When it's happened here, the users have reported that it's often after a complete Finder freeze and a hard reboot. In all of the cases the users have reported that they have been having really long boot times (+10 mins) stuck on the grey screen before they get to the log in window. Then they get the "Unable to Create Mobile Account". And when we look in /var/db/dslocal/nodes/Default/Users/ <affected_user>/plist is empty.

We have a case with Apple as well, they gave us a "fix" which at least gets the account up and running quickly but no cause, and we see 1-5 cases per week.

@mm2270 - I would really like to see your exception lists - ours are pretty short and we do not currently have an exception made for /var/db/dslocal/.

mm2270
Legendary Contributor III

@Bartoo Email me offline and I will send you our list. Its not huge by any stretch, and most of it relates to Outlook issues we identified when McAfee Endpoint is running, but also a few other items.
We also don't have the /var/db/dslocal exception in place yet, so I can't directly speak to whether it resolves some of the above issues. I suspect it might though.

donmontalvo
Esteemed Contributor II

@mm2270 Any chance you can pastbin the list?

--
https://donmontalvo.com

donmontalvo
Esteemed Contributor II

@charles.hitch your solution worked for one of our big clients, beer on me at the next JNUC. :) Slight mod to the script, since there are three sqlindex* files, and removed the reboot command so the policy can submit log to JSS.

#!/bin/sh
/bin/rm -f /var/db/dslocal/nodes/Default/sqlindex*
exit 0
--
https://donmontalvo.com

jamesgreenMatte
New Contributor II

Thank you for this script. We have now run into this a few times here and this script fixes the issue. Nothing else has.

donmontalvo
Esteemed Contributor II

Circling back to tie loose ends...if your Security team asks you to substantiate the need to exclude these...

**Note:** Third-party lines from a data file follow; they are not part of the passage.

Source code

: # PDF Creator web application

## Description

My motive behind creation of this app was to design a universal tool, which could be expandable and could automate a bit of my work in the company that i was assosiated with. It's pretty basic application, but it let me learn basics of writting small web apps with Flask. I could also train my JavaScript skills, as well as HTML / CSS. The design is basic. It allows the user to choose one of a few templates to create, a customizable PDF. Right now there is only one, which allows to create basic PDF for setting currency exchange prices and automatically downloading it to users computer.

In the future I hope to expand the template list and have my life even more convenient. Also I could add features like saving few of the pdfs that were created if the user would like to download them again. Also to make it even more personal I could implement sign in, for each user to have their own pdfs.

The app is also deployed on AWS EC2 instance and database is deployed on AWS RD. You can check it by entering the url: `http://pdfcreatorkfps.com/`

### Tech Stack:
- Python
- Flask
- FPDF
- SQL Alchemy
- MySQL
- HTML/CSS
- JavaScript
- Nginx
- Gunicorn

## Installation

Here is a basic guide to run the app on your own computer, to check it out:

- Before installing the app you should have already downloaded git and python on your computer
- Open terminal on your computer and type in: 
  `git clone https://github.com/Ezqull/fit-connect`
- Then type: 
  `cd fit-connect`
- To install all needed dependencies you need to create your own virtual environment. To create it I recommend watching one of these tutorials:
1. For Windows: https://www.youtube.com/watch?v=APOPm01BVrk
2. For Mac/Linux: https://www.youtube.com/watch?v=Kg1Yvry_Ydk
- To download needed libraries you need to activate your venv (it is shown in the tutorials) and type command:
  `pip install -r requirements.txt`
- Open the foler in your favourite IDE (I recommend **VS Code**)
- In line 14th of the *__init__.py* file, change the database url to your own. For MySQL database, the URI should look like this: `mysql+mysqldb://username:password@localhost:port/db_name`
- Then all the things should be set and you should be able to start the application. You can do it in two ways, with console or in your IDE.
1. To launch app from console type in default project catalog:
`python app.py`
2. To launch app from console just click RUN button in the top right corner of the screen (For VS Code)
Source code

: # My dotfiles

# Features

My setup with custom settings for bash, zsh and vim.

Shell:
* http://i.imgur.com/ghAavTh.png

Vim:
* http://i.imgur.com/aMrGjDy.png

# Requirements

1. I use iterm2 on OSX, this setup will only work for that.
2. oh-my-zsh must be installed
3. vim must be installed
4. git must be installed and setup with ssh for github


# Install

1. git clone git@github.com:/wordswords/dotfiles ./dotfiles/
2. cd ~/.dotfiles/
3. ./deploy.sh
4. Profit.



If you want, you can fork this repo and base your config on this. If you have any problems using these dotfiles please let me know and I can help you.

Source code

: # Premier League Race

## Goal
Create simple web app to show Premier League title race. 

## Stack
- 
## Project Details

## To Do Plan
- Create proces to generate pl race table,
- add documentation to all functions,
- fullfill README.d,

Hi Sorry for being unclear, the files in question is a cache used by the login system they are restricted to the root user and is secure and non-executable. Regards XXXXXXXXX XXXXXXXXX@apple.com AppleCare Enterprise Support

PS, kudos to @charles.hitch for the script, all variations came from his script.

Don

--
https://donmontalvo.com

hcgtexas
New Contributor III

Checking in from 2017. solution still works! Thanks a bunch guys.

BK
New Contributor III

@Bartoo Happening in our environment as well. What was the 'fix' the Apple Provided? We do not currently have an exception made for /var/db/dslocal/ for McAfee as well. We are running 10.12.6. Just seen two machine in the last 2 months with this issue. Thanks!

adroitboy
New Contributor III

Worked for me too on a machine that had issues after system update being applied in 12.12.6. The user reported that they couldn't login. I could with other users and noticed there was no mobile account showing in dscl. Intesting I got an error when attempting to create a local account via createmobilehome.

sh-3.2# createmobilehome -v -n user_name 
The mobile account could not be created: 4102 (Could not create the record because one already exists with the same name.)

Interestingly, while the account didn't show in dscl, it did show when listing /var/db/dslocal/nodes/Default/Users. I deleted the above sql files, restarted and was immediately able to create the mobile home in terminal. Thanks!

Hayden_Webb
New Contributor III

I went into the Users folder (/Computer/Macintosh HD/Users/), deleted the user folder that was having the error and it fixed the issue for me.